START EXCERPTED DATA

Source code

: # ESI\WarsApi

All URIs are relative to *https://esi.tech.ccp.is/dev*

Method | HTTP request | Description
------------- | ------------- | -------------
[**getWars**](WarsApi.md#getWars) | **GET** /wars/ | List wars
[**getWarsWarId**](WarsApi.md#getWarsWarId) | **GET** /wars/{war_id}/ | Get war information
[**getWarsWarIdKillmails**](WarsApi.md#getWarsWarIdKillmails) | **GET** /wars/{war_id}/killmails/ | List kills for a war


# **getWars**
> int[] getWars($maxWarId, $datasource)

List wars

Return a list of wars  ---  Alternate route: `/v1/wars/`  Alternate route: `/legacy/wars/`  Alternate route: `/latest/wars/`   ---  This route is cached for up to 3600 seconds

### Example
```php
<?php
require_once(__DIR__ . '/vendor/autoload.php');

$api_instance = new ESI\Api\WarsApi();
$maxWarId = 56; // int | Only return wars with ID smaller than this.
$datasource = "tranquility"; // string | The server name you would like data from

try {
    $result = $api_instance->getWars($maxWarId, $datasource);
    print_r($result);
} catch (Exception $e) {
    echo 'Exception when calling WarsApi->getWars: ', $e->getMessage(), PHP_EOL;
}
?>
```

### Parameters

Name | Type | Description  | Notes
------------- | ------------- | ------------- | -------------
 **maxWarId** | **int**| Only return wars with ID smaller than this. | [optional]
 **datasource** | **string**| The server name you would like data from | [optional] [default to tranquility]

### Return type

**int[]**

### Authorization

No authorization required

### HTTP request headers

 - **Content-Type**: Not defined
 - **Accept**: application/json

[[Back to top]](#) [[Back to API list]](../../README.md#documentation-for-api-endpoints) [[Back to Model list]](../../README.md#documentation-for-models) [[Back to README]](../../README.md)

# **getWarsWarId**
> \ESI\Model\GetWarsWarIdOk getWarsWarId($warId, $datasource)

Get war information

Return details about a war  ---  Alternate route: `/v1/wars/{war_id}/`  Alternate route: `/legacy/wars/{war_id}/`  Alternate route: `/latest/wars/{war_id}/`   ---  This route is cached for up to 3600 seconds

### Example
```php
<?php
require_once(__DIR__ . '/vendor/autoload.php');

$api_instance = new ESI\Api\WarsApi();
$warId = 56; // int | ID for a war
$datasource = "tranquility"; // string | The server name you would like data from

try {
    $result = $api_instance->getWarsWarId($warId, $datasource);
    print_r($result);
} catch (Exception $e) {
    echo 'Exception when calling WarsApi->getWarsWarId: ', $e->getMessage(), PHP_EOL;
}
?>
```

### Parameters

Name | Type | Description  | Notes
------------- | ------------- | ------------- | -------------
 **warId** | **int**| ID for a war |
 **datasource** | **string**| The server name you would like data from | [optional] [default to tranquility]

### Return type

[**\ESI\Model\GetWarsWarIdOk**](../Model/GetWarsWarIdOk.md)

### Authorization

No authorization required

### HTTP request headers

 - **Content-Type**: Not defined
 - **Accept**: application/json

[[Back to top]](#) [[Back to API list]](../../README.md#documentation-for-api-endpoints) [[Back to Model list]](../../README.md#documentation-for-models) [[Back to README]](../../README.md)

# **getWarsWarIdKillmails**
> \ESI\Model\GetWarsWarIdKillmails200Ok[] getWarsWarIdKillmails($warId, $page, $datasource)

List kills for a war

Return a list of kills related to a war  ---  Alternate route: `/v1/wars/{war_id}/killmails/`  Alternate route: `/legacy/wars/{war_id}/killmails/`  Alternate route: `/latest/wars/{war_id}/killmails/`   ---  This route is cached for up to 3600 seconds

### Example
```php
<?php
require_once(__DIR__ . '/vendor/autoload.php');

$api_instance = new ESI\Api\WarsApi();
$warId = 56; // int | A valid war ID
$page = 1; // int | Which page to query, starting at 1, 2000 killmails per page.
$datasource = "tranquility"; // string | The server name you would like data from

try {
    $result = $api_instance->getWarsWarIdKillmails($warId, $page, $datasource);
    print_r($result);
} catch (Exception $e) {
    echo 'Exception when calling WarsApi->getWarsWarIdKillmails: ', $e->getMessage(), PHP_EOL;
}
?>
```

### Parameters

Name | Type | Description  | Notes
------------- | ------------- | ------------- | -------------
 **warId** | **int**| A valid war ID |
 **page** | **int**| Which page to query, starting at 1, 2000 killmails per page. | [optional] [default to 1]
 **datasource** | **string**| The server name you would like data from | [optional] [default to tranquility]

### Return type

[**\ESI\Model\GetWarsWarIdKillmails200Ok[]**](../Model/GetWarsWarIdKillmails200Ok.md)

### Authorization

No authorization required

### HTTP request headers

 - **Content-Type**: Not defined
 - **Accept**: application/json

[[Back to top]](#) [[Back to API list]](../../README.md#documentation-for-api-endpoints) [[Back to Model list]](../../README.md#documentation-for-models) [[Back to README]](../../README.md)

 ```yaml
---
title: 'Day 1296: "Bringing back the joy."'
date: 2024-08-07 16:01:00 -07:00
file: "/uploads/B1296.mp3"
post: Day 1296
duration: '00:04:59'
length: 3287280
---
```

END EXCERPTED DATA

#### WORK TO COMPLETE:
Transcribe all of the data exactly, leaving no line out.

#### REPLY TO THE EXERCISE:
Source code

: # ESI\WarsApi

All URIs are relative to *https://esi.tech.ccp.is/dev*

Method | HTTP request | Description
------------- | ------------- | -------------
[**getWars**](WarsApi.md#getWars) | **GET** /wars/ | List wars
[**getWarsWarId**](WarsApi.md#getWarsWarId) | **GET** /wars/{war_id}/ | Get war information
[**getWarsWarIdKillmails**](WarsApi.md#getWarsWarIdKillmails) | **GET** /wars/{war_id}/killmails/ | List kills for a war


# **getWars**
> int[] getWars($maxWarId, $datasource)

List wars

Return a list of wars  ---  Alternate route: `/v1/wars/`  Alternate route: `/legacy/wars/`  Alternate route: `/latest/wars/`   ---  This route is cached for up to 3600 seconds

### Example
```php
<?php
require_once(__DIR__ . '/vendor/autoload.php');

$api_instance = new ESI\Api\WarsApi();
$maxWarId = 56; // int | Only return wars with ID smaller than this.
$datasource = "tranquility"; // string | The server name you would like data from

try {
    $result = $api_instance->getWars($maxWarId, $datasource);
    print_r($result);
} catch (Exception $e) {
    echo 'Exception when calling WarsApi->getWars: ', $e->getMessage(), PHP_EOL;
}
?>
```

### Parameters

Name | Type | Description  | Notes
------------- | ------------- | ------------- | -------------
 **maxWarId** | **int**| Only return wars with ID smaller than this. | [optional]
 **datasource** | **string**| The server name you would like data from | [optional] [default to tranquility]

### Return type

**int[]**

### Authorization

No authorization required

### HTTP request headers

 - **Content-Type**: Not defined
 - **Accept**: application/json

[[Back to top]](#) [[Back to API list]](../../README.md#documentation-for-api-endpoints) [[Back to Model list]](../../README.md#documentation-for-models) [[Back to README]](../../README.md)

# **getWarsWarId**
> \ESI\Model\GetWarsWarIdOk getWarsWarId($warId, $datasource)

Get war information

Return details about a war  ---  Alternate route: `/v1/wars/{war_id}/`  Alternate route: `/legacy/wars/{war_id}/`  Alternate route: `/latest/wars/{war_id}/`   ---  This route is cached for up to 3600 seconds

### Example
```php
<?php
require_once(__DIR__ . '/vendor/autoload.php');

$api_instance = new ESI\Api\WarsApi();
$warId = 56; // int | ID for a war
$datasource = "tranquility"; // string | The server name you would like data from

try {
    $result = $api_instance->getWarsWarId($warId, $datasource);
    print_r($result);
} catch (Exception $e) {
    echo 'Exception when calling WarsApi->getWarsWarId: ', $e->getMessage(), PHP_EOL;
}
?>
```

### Parameters

Name | Type | Description  | Notes
------------- | ------------- | ------------- | -------------
 **warId** | **int**| ID for a war |
 **datasource** | **string**| The server name you would like data from | [optional] [default to tranquility]

### Return type

[**\ESI\Model\GetWarsWarIdOk**](../Model/GetWarsWarIdOk.md)

### Authorization

No authorization required

### HTTP request headers

 - **Content-Type**: Not defined
 - **Accept**: application/json

[[Back to top]](#) [[Back to API list]](../../README.md#documentation-for-api-endpoints) [[Back to Model list]](../../README.md#documentation-for-models) [[Back to README]](../../README.md)

# **getWarsWarIdKillmails**
> \ESI\Model\GetWarsWarIdKillmails200Ok[] getWarsWarIdKillmails($warId, $page, $datasource)

List kills for a war

Return a list of kills related to a war  ---  Alternate route: `/v1/wars/{war_id}/killmails/`  Alternate route: `/legacy/wars/{war_id}/killmails/`  Alternate route: `/latest/wars/{war_id}/killmails/`   ---  This route is cached for up to 3600 seconds

### Example
```php
<?php
require_once(__DIR__ . '/vendor/autoload.php');

$api_instance = new ESI\Api\WarsApi();
$warId = 56; // int | A valid war ID
$page = 1; // int | Which page to query, starting at 1, 2000 killmails per page.
$datasource = "tranquility"; // string | The server name you would like data from

try {
    $result = $api_instance->getWarsWarIdKillmails($warId, $page, $datasource);
    print_r($result);
} catch (Exception $e) {
    echo 'Exception when calling WarsApi->getWarsWarIdKillmails: ', $e->getMessage(), PHP_EOL;
}
?>
```

### Parameters

Name | Type | Description  | Notes
------------- | ------------- | ------------- | -------------
 **warId** | **int**| A valid war ID |
 **page** | **int**| Which page to query, starting at 1, 2000 killmails per page. | [optional] [default to 1]
 **datasource** | **string**| The server name you would like data from | [optional] [default to tranquility]

### Return type

[**\ESI\Model\GetWarsWarIdKillmails200Ok[]**](../Model/GetWarsWarIdKillmails200Ok.md)

### Authorization

No authorization required

### HTTP request headers

 - **Content-Type**: Not defined
 - **Accept**: application/json

[[Back to top]](#) [[Back to API list]](../../README.md#documentation-for-api-endpoints) [[Back to Model list]](../../README.md#documentation-for-models) [[Back to README]](../../README.md)

 ```yaml
---
title: 'Day 1296: "Bringing back the joy."'
date: 2024-08-07 16:01:00 -07:00
file: "/uploads/B1296.mp3"
post: Day 1296
duration: '00:04:59'
length: 3287280
---
```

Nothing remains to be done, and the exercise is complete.